The Illinois Mass Shooting Proves That The Guns Are The Problem
If you lock down the schools, shooters will kill outside. “Red flag” laws cannot isolate threats with accuracy. We have to take on gun ownership itself.
The horrific July 4 parade shooting in Highland Park, Illinois, in which seven people were killed (including two parents whose newly-orphaned child was pulled from beneath his father’s body as the man lay bleeding), is the latest in a series of public killings that seem to be becoming a fixture of American life. We can expect more useless lamentations by Democrats, more useless “thoughts and prayers” from Republicans, and then for the news to move on until the next atrocity briefly attracts public attention.

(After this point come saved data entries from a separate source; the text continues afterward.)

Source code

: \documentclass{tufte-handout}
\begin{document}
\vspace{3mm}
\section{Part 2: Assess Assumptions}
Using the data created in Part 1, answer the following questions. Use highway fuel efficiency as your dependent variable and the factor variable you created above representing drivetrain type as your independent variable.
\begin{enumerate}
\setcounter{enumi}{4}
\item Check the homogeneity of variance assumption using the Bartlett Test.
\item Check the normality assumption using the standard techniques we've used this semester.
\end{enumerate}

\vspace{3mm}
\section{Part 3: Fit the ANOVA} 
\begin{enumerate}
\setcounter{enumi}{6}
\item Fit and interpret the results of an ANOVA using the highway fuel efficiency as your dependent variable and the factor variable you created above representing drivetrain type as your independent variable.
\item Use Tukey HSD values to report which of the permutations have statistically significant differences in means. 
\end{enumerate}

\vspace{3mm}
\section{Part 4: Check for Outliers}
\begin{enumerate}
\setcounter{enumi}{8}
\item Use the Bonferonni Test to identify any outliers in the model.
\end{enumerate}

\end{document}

We can also see why the country will inevitably continue to suffer from mass shootings until it gets serious about gun control. The Highland Park shooting has very clearly exposed the folly of two of the more common talking points that emerged after the Uvalde school shooting as alternative suggestions to strict gun control: the idea that we should focus on securing schools and improving police response, and the idea that we should focus on keeping guns out of the hands of the “mentally ill.”
The idea of turning schools into fortresses (more so than they are already) was always foolish. First, as I have noted before, you can’t possibly make schools anywhere close to impenetrable. Even if you put a big fence round the school, and even if would-be perpetrators can’t scale that fence (as the Uvalde shooter did), and you have a “single point of entry” for the school, your “single point of entry” just tells potential shooters exactly where to go to find a large crowd of children. And even if this problem were solved, as we’ve seen, protecting schools just means that shooters will have to find more accessible targets like public parades and grocery stores. No amount of “good guys with guns” can stop this—the Buffalo shooter wore military-grade body armor (which is legal, of course, though God knows why you’d need it), and simply shot the store’s armed security guard first. A public parade is always swarming with police officers, but if a shooter simply goes up onto a roof, they can unleash mayhem and kill many people before even the most effective police can get to them. In the 2017 Las Vegas shooting, the shooter managed to kill a staggering 60 people within 10 minutes. What security measures of any kind could have prevented this?
Republicans, who oppose the introduction of almost any restrictions on what kinds of weapons the public can own, often insist that the problem here is “mental health” rather than gun ownership, and while they do not even really seem to care about improving the country’s mental health (say, by providing free universal mental health services), the only kinds of “solutions” they are open to involve trying to identify those who might pose a threat and maybe taking those people’s guns away. The new bipartisan gun bill, though it “fails to ban any weapons,” provides money for states to “implement and manage red flag programs—which through court orders can temporarily prevent individuals in crisis from accessing firearms.”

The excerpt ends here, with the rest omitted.